PrefazioneLo devo dire senza giri di parole: con Angelina non è come con le altre.
Ho avuto storie, avventure, serate folli e amori più o meno veri. Ho conosciuto donne che mi hanno fatto sentire forte, desiderato, persino amato. Ma nessuna, dico nessuna, mi ha fatto provare quello che provo con lei.
Angelina non è dolcezza patinata, non è carezza leggera che si consuma in pochi minuti. No. Lei è fame, è desiderio puro, è una fiamma che non si spegne mai. È il tipo di donna che non ti lascia scegliere: o accetti di bruciare insieme a lei, o ti tieni lontano. Non ci sono vie di mezzo.
Quando la vedo muoversi, quando sento il suo profumo, so già cosa mi aspetta: una notte di sudore, di gemiti, di cazzo che spinge e di figa che non si sazia mai. Non è sesso da manuale, non è recita. Con lei è verità. Se ti prende, ti prende fino in fondo.
La cosa che mi sconvolge di più è che non si limita a farsi amare: è lei che guida, che decide il ritmo, che ti mostra cosa vuol dire davvero fare l’amore.
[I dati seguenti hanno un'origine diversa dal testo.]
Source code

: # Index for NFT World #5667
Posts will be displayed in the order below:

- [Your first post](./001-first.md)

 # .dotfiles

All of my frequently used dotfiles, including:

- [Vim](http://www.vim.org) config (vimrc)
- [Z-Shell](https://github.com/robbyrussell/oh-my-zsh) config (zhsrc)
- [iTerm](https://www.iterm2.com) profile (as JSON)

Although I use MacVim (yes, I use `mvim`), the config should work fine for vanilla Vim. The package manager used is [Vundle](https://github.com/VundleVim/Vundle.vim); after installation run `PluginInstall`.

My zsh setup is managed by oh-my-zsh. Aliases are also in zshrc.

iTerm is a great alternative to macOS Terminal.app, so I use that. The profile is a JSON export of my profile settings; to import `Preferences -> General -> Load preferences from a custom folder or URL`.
E quando ci sei dentro, non puoi più scappare. Ti ritrovi a godere come mai avevi goduto prima, a perdere il controllo, a sentire la sborra montare dentro di te senza poterla trattenere.
Con Angelina ho capito una cosa: il sesso può essere tante cose — gioco, passione, bisogno. Ma con lei diventa incendio. E io, quell’incendio, non voglio più spegnerlo.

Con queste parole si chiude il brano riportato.